Here are some options: A lot of cribs nowadays have a back that is higher than the front—turn that sucker around! All of a sudden what was once Kilimanjaro has now become Everest. Also, use a sleep sack. I’m a big fan of sleep sacks anyway, for their warmth and as part of a sleep routine. But they are also a wonderful deterrent for hightailing it out of the crib. Have a child who likes to escape from sleep sacks too? No problem! Put that baby on backwards, and zip it up the back. (*This is a good place to note that crib tents, which in the past were used to prevent escapes, are not safe and should not be used; neither should altering the construction of the crib in any way.)
Your child seems to “want” a bed.
Maybe your child has asked about a big-girl or big-boy bed. Or the child lingers a bit in an older brother’s or sister’s bed. Whatever the reason, I ask parents to consider this reason the most carefully, keeping in mind that at these young ages, many “wants” are projections the parents make onto the child. At the end of the day, the transition should happen because the parents AND the child are really, truly ready.

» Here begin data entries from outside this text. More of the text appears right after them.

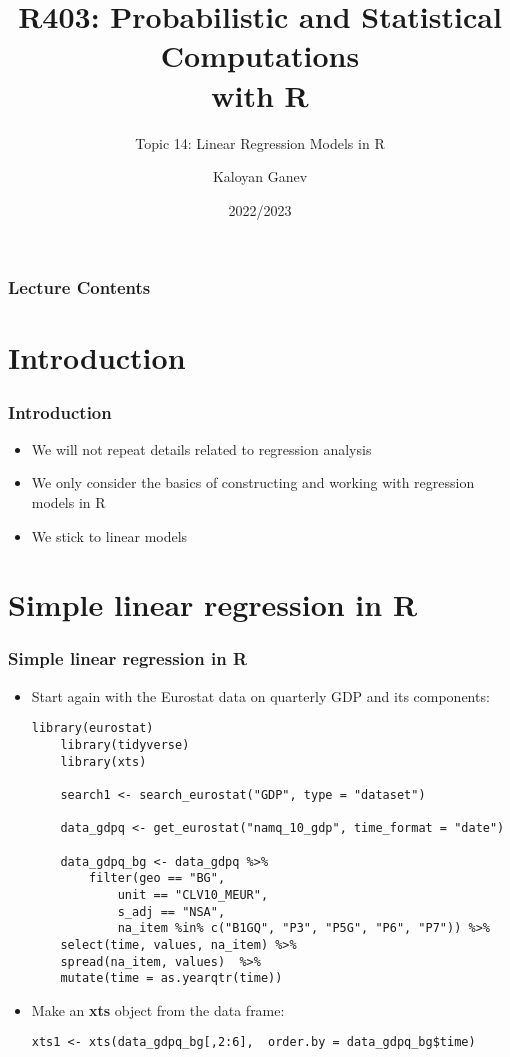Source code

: \documentclass[10pt]{beamer}
\title{R403: Probabilistic and Statistical Computations\\ with R}
\subtitle{Topic 14: \textcolor{myred}{Linear Regression Models in R}}
\author{Kaloyan Ganev}
\date{2022/2023}
\theoremstyle{definition}
\begin{document}
\maketitle

\begin{frame}[fragile]
\frametitle{Lecture Contents}
\tableofcontents
\end{frame}

\section{Introduction}
\begin{frame}[fragile]
\frametitle{Introduction}
\begin{itemize}
	\item We will not repeat details related to regression analysis
	\item We only consider the basics of constructing and working with regression models in R
	\item We stick to linear models
\end{itemize}
\end{frame}

\section{Simple linear regression in R}
\begin{frame}[fragile]
\frametitle{Simple linear regression in R}
\begin{itemize}
	\item Start again with the Eurostat data on quarterly GDP and its components:
	\begin{lstlisting}[style = rstyle, breaklines]
	library(eurostat)
	library(tidyverse)
	library(xts)

	search1 <- search_eurostat("GDP", type = "dataset")

	data_gdpq <- get_eurostat("namq_10_gdp", time_format = "date")

	data_gdpq_bg <- data_gdpq %>%
		filter(geo == "BG", 
        	unit == "CLV10_MEUR",
  		    s_adj == "NSA",
        	na_item %in% c("B1GQ", "P3", "P5G", "P6", "P7")) %>%
	select(time, values, na_item) %>%
	spread(na_item, values)  %>%
	mutate(time = as.yearqtr(time))
	\end{lstlisting}
	\item Make an \textbf{xts} object from the data frame:
	\begin{lstlisting}[style = rstyle, breaklines]
	xts1 <- xts(data_gdpq_bg[,2:6],  order.by = data_gdpq_bg$time)
	\end{lstlisting}
\end{itemize} 
\end{frame}
\end{document}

So when is that time, exactly?
Ideally, a child is in a crib until as close to age 3 as possible; some children who are smaller in size can stay in them even longer. The good news is that even if you have transitioned your child out of a crib prematurely doesn’t mean you can’t go back. Children can very often be successfully transitioned back to a crib once it becomes apparent that they were not yet ready, particularly if the transition was a recent one (less than six months).

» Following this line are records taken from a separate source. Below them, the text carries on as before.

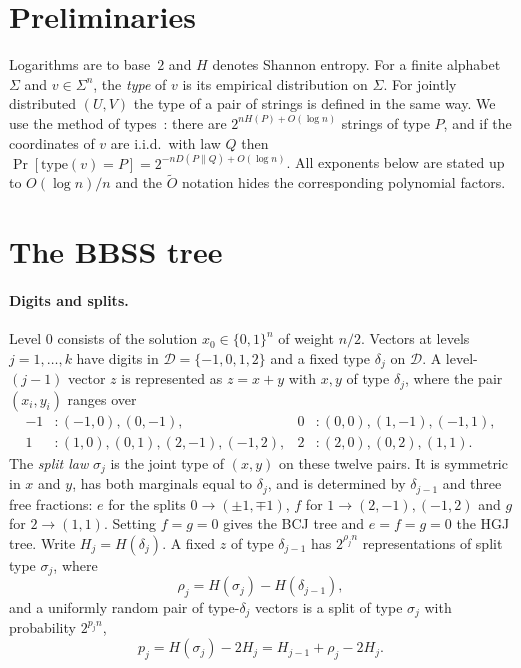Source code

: \documentclass[11pt]{article}
\theoremstyle{definition}
\theoremstyle{remark}
\newcommand{\cD}{\mathcal{D}}
\newcommand{\Ot}{\widetilde{O}}
\begin{document}
\section{Preliminaries}
Logarithms are to base~$2$ and $H$ denotes Shannon entropy. For a finite alphabet $\Sigma$ and $v\in\Sigma^n$, the
\emph{type} of $v$ is its empirical distribution on $\Sigma$. For jointly distributed $(U,V)$ the type of a pair of
strings is defined in the same way. We use the method of types~\cite{CK11}: there are $2^{nH(P)+O(\log n)}$ strings
of type $P$, and if the coordinates of $v$ are i.i.d.\ with law $Q$ then
$\Pr[\text{type}(v)=P]=2^{-nD(P\|Q)+O(\log n)}$. All exponents below are stated up to $O(\log n)/n$ and the
$\Ot$ notation hides the corresponding polynomial factors.

\section{The BBSS tree}\label{sec:tree}
\paragraph{Digits and splits.} Level $0$ consists of the solution $x_0\in\{0,1\}^n$ of weight $n/2$. Vectors at
levels $j=1,\dots,k$ have digits in $\cD=\{-1,0,1,2\}$ and a fixed type $\delta_j$ on $\cD$. A level-$(j-1)$
vector $z$ is represented as $z=x+y$ with $x,y$ of type $\delta_j$, where the pair $(x_i,y_i)$ ranges over
\[
\begin{aligned}
-1&:(-1,0),(0,-1), & 0&:(0,0),(1,-1),(-1,1),\\
1&:(1,0),(0,1),(2,-1),(-1,2), & 2&:(2,0),(0,2),(1,1).
\end{aligned}
\]
The \emph{split law} $\sigma_j$ is the joint type of $(x,y)$ on these twelve pairs. It is symmetric in $x$ and $y$,
has both marginals equal to $\delta_j$, and is determined by $\delta_{j-1}$ and three free fractions: $e$ for the
splits $0\to(\pm1,\mp1)$, $f$ for $1\to(2,-1),(-1,2)$ and $g$ for $2\to(1,1)$. Setting $f=g=0$ gives the BCJ tree
and $e=f=g=0$ the HGJ tree. Write $H_j=H(\delta_j)$. A fixed $z$ of type $\delta_{j-1}$ has
$2^{\rho_jn}$ representations of split type $\sigma_j$, where
\[
\rho_j=H(\sigma_j)-H(\delta_{j-1}),
\]
and a uniformly random pair of type-$\delta_j$ vectors is a split of type $\sigma_j$ with probability $2^{p_jn}$,
\[
p_j=H(\sigma_j)-2H_j=H_{j-1}+\rho_j-2H_j.
\]
\end{document}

Remember, a crib imposes physical limits, which are important for safety purposes, particularly for younger children who cannot yet cognitively grasp what it means to stay in a bed. A crib also offers psychological limits, something that, though it might not always seem that way, children are actively looking for. They will test and they will push, but that doesn’t mean they are ready for one of the biggest changes of their young lives too soon.
And besides, they are only babies and in cribs for so long. It can’t hurt to treasure that time for just a little bit longer, right?